Pendant des années, Anthropic a affirmé au monde que l'intelligence artificielle de pointe était trop dangereuse pour être laissée sans contrôle. Le PDG de l'entreprise a rédigé des essais appelant les régulateurs gouvernementaux à bloquer ou révoquer les modèles d'IA qui ne respectaient pas les normes de sécurité. Puis, dans l'après-midi du 12 juin 2026, le mécanisme américain de contrôle des exportations d'IA a fait exactement cela — et Anthropic a commencé à protester.
À 17h21 le 12 juin, une lettre portant la signature du Secrétaire américain au Commerce Howard Lutnick est arrivée chez Anthropic. La directive était claire et générale : suspendre l'accès aux modèles Fable 5 et Mythos 5 pour tout ressortissant étranger, à l'intérieur ou à l'extérieur des États-Unis — y compris les propres employés étrangers d'Anthropic.
Étant donné que la segmentation des utilisateurs par nationalité en temps réel n'est pas quelque chose qu'une plateforme peut faire avec un simple interrupteur, Anthropic a choisi la seule voie disponible pour rester en conformité : désactiver les deux modèles pour tout le monde, partout. Les autres modèles, d'Opus 4.8 et en dessous, restent en ligne.
Mythos n'est pas un chatbot grand public. Il s'agit d'une famille de modèles conçus pour découvrir et exploiter de manière autonome les vulnérabilités logicielles, y compris les zero-days, et pour exécuter des étapes d'une cyberattaque — reconnaissance, déplacement latéral, exploitation — sans intervention humaine. Au cours des premières semaines du programme Glasswing, Mythos Preview a identifié plus de dix mille vulnérabilités de gravité haute et critique dans les systèmes les plus importants au monde, couvrant chaque système d'exploitation et navigateur majeur. Le goulot d'étranglement pour les défenseurs s'est déplacé de la découverte des failles à leur correction suffisamment rapide.

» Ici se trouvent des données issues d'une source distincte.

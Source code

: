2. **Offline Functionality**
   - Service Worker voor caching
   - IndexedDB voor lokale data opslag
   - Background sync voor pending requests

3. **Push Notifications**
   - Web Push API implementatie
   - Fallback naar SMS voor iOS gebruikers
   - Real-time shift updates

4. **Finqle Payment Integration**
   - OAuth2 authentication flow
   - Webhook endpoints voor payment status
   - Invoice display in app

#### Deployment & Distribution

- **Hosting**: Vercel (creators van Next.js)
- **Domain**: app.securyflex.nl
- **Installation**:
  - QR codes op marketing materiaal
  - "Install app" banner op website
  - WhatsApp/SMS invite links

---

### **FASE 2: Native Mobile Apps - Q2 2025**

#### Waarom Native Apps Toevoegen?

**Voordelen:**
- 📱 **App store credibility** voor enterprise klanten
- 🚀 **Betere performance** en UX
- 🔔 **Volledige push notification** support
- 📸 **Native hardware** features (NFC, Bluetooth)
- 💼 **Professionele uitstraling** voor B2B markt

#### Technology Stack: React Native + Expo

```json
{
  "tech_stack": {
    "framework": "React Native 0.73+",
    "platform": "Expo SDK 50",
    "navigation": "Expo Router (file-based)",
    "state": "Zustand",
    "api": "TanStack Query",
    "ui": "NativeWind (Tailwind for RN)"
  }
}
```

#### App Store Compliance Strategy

Anthropic avait déjà limité Mythos 5 à un groupe sélectionné d'entreprises de cybersécurité au lancement, reconnaissant qu'entre de mauvaises mains, le modèle pourrait causer de graves préjudices. Fable 5 était la version destinée au public, avec des garde-fous filtrant les demandes liées à la cybersécurité, la biologie, la chimie et la distillation de modèles. Mythos 5 était le même modèle sous-jacent dépourvu de ces restrictions cyber, réservé aux partenaires Glasswing.

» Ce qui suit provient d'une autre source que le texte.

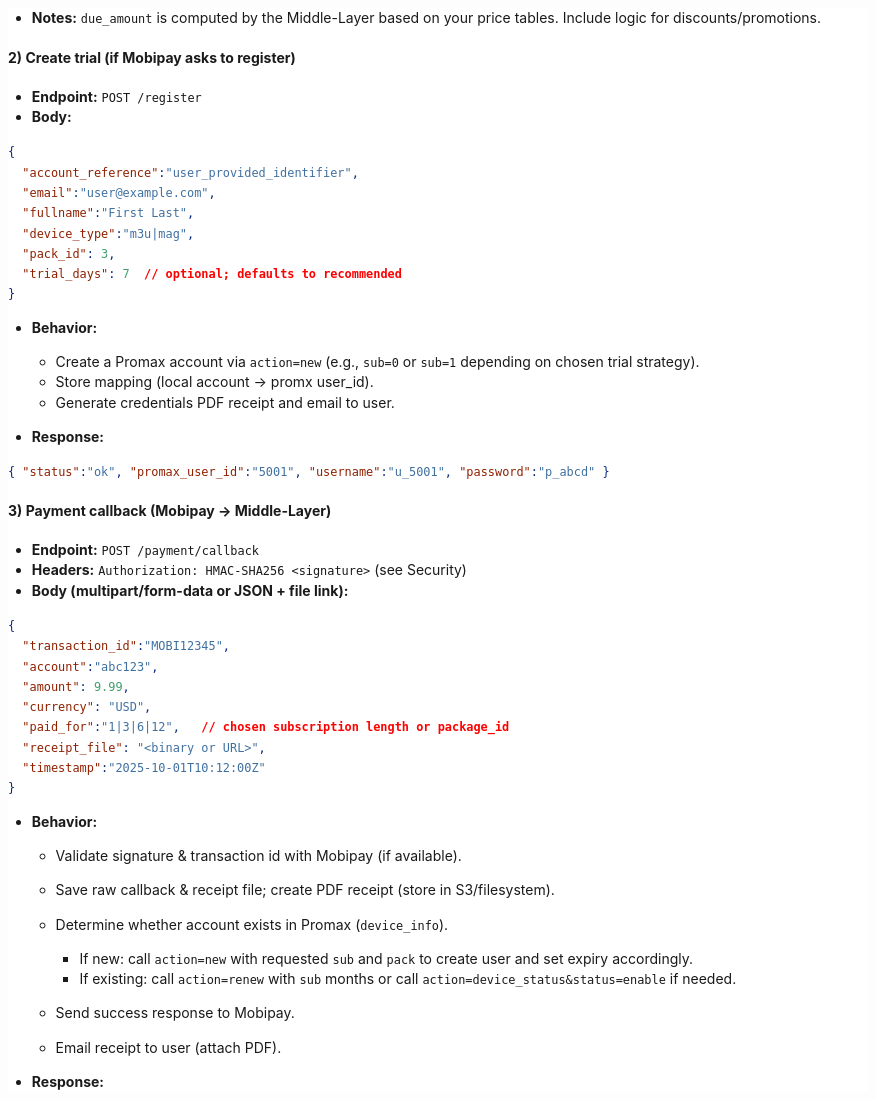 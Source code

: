 * **Notes:** `due_amount` is computed by the Middle-Layer based on your price tables. Include logic for discounts/promotions.

#### 2) Create trial (if Mobipay asks to register)

* **Endpoint:** `POST /register`
* **Body:**

```json
{
  "account_reference":"user_provided_identifier",
  "email":"user@example.com",
  "fullname":"First Last",
  "device_type":"m3u|mag",
  "pack_id": 3,
  "trial_days": 7  // optional; defaults to recommended
}
```

* **Behavior:**

  * Create a Promax account via `action=new` (e.g., `sub=0` or `sub=1` depending on chosen trial strategy).
  * Store mapping (local account → promx user_id).
  * Generate credentials PDF receipt and email to user.
* **Response:**

```json
{ "status":"ok", "promax_user_id":"5001", "username":"u_5001", "password":"p_abcd" }
```

#### 3) Payment callback (Mobipay → Middle-Layer)

* **Endpoint:** `POST /payment/callback`
* **Headers:** `Authorization: HMAC-SHA256 <signature>` (see Security)
* **Body (multipart/form-data or JSON + file link):**

```json
{
  "transaction_id":"MOBI12345",
  "account":"abc123",
  "amount": 9.99,
  "currency": "USD",
  "paid_for":"1|3|6|12",   // chosen subscription length or package_id
  "receipt_file": "<binary or URL>",
  "timestamp":"2025-10-01T10:12:00Z"
}
```

* **Behavior:**

  * Validate signature & transaction id with Mobipay (if available).
  * Save raw callback & receipt file; create PDF receipt (store in S3/filesystem).
  * Determine whether account exists in Promax (`device_info`).

    * If new: call `action=new` with requested `sub` and `pack` to create user and set expiry accordingly.
    * If existing: call `action=renew` with `sub` months or call `action=device_status&status=enable` if needed.
  * Send success response to Mobipay.
  * Email receipt to user (attach PDF).
* **Response:**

Cette distinction — un modèle muselé, l'autre non — est au cœur de la raison pour laquelle le gouvernement a agi.
La lettre de contrôle des exportations était le dernier acte, pas le premier. La séquence qui l'a produite a commencé le jeudi, deux jours après le lancement public de Fable, lorsque Andy Jassy, PDG d'Amazon, a signalé à la Maison Blanche la possibilité de contourner les garde-fous de Mythos 5. Amazon fait partie des principaux investisseurs d'Anthropic et répondait à une demande de retour d'information du gouvernement. Ses conclusions ont été transmises à la NSA, et Washington a conclu qu'il disposait de ce qu'il considérait comme la preuve d'une véritable faille de sécurité.
Le vendredi matin, la question avait atteint les plus hautes sphères de plusieurs agences. Le Secrétaire au Trésor Scott Bessent, le Directeur cyber de la Maison Blanche Sean Cairncross, la Cheffe de cabinet de Trump Susie Wiles et d'autres se sont réunis pour décider d'une réponse. Bessent a participé à distance depuis Houston. Les responsables ont ensuite tenté de joindre Dario Amodei, qui, selon Anthropic, était en retraite bien-être.
Finalement, Amodei a participé à trois appels avec une demi-douzaine environ de hauts responsables — Lutnick, Bessent et Cairncross parmi eux. Il a soutenu que le contournement était un jailbreak spécifique et non universel, et a défendu ses garde-fous. Cairncross et Bessent n'ont pas été convaincus. Ils ont demandé à Anthropic de retirer volontairement le modèle et de travailler avec le gouvernement pour combler la vulnérabilité. Amodei a demandé du temps et plus d'informations, mais n'a offert aucune garantie. À un moment, Bessent lui a dit directement qu'il « prenait une mauvaise décision ». L'ordonnance de contrôle des exportations a suivi peu après la fin des appels.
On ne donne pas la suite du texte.